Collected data
-----
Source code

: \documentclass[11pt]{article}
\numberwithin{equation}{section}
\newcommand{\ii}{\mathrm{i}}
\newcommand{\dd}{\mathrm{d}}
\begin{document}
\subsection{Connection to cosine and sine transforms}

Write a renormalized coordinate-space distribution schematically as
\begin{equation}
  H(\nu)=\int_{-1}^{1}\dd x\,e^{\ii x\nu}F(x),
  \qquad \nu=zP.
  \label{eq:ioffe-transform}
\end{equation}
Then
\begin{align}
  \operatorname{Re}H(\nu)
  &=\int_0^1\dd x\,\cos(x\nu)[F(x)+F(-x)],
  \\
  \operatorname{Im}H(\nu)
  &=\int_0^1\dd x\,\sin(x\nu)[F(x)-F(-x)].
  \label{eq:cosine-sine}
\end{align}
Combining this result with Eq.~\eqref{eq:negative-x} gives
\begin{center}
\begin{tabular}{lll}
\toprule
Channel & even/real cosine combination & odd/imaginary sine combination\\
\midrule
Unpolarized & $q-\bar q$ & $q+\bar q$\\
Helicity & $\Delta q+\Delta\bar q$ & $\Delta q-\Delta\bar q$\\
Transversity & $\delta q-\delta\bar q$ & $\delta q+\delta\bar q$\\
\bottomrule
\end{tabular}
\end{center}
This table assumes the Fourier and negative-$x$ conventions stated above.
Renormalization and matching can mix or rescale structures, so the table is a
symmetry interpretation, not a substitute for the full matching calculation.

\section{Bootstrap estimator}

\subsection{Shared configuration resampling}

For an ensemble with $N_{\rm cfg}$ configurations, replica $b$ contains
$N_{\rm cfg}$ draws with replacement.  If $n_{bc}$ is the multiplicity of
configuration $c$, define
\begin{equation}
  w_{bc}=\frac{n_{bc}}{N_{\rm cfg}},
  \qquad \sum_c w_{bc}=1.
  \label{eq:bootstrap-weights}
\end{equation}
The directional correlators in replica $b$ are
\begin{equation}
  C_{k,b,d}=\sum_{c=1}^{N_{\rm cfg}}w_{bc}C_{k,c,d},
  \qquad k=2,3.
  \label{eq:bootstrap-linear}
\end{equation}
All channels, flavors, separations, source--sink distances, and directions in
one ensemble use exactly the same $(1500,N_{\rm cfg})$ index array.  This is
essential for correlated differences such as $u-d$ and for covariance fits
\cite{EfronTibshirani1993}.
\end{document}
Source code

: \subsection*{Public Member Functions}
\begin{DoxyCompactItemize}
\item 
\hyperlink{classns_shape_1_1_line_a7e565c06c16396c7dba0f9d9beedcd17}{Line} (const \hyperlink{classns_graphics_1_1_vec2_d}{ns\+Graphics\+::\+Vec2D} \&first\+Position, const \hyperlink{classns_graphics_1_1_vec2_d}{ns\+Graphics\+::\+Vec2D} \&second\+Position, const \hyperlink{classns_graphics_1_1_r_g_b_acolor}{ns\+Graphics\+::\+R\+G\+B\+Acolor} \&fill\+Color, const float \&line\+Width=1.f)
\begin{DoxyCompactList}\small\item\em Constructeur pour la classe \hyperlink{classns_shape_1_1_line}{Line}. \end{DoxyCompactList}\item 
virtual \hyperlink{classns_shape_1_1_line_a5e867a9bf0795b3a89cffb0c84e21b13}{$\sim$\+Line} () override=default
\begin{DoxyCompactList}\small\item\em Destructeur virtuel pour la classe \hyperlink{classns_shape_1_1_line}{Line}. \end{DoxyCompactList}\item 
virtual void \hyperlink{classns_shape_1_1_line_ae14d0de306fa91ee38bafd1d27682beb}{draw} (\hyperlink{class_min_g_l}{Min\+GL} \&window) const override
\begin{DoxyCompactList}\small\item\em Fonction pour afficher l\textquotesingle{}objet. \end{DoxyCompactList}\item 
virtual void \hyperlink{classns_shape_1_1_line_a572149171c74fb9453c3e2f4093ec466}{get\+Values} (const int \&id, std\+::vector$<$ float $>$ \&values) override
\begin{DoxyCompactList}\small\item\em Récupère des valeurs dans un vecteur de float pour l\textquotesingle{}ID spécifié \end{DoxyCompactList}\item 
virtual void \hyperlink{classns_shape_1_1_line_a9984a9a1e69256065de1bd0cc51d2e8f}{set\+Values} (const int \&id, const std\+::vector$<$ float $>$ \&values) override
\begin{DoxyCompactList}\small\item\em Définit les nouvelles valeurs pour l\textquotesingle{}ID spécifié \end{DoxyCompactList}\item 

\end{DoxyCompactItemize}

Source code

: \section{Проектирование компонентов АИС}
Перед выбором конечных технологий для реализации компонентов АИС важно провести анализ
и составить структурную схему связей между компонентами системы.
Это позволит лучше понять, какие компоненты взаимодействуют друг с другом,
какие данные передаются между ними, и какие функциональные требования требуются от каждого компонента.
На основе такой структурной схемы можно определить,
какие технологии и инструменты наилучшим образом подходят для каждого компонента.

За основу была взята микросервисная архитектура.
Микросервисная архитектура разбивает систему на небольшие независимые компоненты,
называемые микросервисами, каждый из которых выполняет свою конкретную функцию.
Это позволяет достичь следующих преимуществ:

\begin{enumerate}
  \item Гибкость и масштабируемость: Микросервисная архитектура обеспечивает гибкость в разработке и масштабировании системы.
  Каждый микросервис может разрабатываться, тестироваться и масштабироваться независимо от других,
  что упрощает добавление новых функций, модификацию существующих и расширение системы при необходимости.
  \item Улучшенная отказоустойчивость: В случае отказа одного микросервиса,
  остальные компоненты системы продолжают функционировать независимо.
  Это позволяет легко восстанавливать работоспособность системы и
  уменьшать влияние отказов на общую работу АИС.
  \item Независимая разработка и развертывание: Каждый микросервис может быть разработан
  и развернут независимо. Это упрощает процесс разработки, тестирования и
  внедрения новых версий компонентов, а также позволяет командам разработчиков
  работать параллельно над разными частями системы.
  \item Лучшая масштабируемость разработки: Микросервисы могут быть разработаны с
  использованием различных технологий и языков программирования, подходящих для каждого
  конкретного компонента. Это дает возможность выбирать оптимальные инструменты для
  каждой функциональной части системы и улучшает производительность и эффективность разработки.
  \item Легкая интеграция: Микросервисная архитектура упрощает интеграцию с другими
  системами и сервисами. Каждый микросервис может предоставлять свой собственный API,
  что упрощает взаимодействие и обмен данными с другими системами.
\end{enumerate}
-----
ASSIGNED TASK
Using the data above, repeat exactly the lines that begin at the line with "На основе такой" and end at the line with "Микросервисная архитектура разбивает", both ends included.

RESULT OF THE TASK
На основе такой структурной схемы можно определить,
какие технологии и инструменты наилучшим образом подходят для каждого компонента.

За основу была взята микросервисная архитектура.
Микросервисная архитектура разбивает систему на небольшие независимые компоненты,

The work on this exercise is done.